EXERCISE REQUIREMENTS:
Filter the data for "research" and copy matching lines.

INFORMATION PROVIDED:
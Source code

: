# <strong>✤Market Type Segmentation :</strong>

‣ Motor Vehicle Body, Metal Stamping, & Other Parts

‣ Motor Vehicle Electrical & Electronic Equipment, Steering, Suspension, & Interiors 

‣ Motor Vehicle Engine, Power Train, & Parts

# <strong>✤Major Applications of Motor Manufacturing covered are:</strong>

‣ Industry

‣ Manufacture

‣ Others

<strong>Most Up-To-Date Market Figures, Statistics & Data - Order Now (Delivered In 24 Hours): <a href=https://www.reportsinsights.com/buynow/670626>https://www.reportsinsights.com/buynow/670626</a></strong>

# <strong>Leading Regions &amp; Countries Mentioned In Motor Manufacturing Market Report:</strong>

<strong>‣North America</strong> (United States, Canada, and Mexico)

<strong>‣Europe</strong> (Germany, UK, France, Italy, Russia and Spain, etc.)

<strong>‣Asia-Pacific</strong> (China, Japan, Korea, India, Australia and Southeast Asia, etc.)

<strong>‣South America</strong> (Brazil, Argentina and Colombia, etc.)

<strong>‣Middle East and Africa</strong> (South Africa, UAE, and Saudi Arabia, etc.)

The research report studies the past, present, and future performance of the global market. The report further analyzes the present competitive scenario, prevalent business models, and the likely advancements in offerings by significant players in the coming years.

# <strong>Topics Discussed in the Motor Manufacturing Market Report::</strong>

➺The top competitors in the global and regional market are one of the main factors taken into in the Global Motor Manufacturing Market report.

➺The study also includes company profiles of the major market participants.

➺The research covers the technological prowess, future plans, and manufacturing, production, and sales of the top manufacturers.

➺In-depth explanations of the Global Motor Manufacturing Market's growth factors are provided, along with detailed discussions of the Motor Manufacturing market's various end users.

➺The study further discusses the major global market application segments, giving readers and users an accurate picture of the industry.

RESULT OF THE EXERCISE:
The research report studies the past, present, and future performance of the global market. The report further analyzes the present competitive scenario, prevalent business models, and the likely advancements in offerings by significant players in the coming years.
➺The research covers the technological prowess, future plans, and manufacturing, production, and sales of the top manufacturers.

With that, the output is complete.